Cependant, je m’excitai à sortir de cette pesanteur, et, faisant de nouveaux efforts pour me rendre maître de la main de Théophé, je vins à bout de la retenir enfin dans les miennes.

« Un moment, lui dis-je pendant ce tendre combat, souffrez que je la prenne un moment pour vous parler et pour vous entendre ! »

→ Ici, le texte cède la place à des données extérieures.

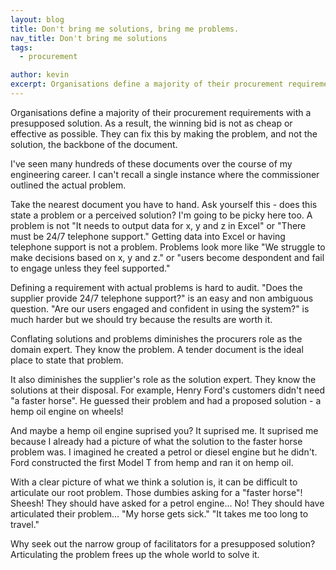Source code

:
 ```yaml
---
layout: blog
title: Don't bring me solutions, bring me problems.
nav_title: Don't bring me solutions
tags:
  - procurement

author: kevin
excerpt: Organisations define a majority of their procurement requirements with a presupposed solution. As a result, the winning bid is not as cheap or effective as possible. They can fix this by making the problem, and not the solution, the backbone of the document.
---
```


Organisations define a majority of their procurement requirements with a presupposed solution. As a result, the winning bid is not as cheap or effective as possible. They can fix this by making the problem, and not the solution, the backbone of the document.

I've seen many hundreds of these documents over the course of my engineering career. I can't recall a single instance where the commissioner outlined the actual problem.

Take the nearest document you have to hand. Ask yourself this - does this state a problem or a perceived solution? I'm going to be picky here too.  A problem is not "It needs to output data for x, y and z in Excel" or "There must be 24/7 telephone support." Getting data into Excel or having telephone support is not a problem. Problems look more like "We struggle to make decisions based on x, y and z." or "users become despondent and fail to engage unless they feel supported."

Defining a requirement with actual problems is hard to audit. "Does the supplier provide 24/7 telephone support?" is an easy and non ambiguous question. "Are our users engaged and confident in using the system?" is much harder but we should try because the results are worth it.

Conflating solutions and problems diminishes the procurers role as the domain expert. They know the problem. A tender document is the ideal place to state that problem.

It also diminishes the supplier's role as the solution expert. They know the solutions at their disposal. For example, Henry Ford's customers didn't need "a faster horse". He guessed their problem and had a proposed solution - a hemp oil engine on wheels!

And maybe a hemp oil engine suprised you? It suprised me. It suprised me because I already had a picture of what the solution to the faster horse problem was. I imagined he created a petrol or diesel engine but he didn't. Ford constructed the first Model T from hemp and ran it on hemp oil.

With a clear picture of what we think a solution is, it can be difficult to articulate our root problem. Those dumbies asking for a "faster horse"! Sheesh! They should have asked for a petrol engine... No! They should have articulated their problem... "My horse gets sick." "It takes me too long to travel."

Why seek out the narrow group of facilitators for a presupposed solution? Articulating the problem frees up the whole world to solve it.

Elle parut céder à la crainte de m’offenser, plutôt qu’au désir de me satisfaire.

« Hélas ! qu’ai-je le droit de vous refuser ? me répéta-t-elle avec la même langueur. Ai-je en mon pouvoir quelque chose qui ne soit pas à vous plus qu’à moi-même ? Mais non, non, je ne m’y serais jamais attendue ! »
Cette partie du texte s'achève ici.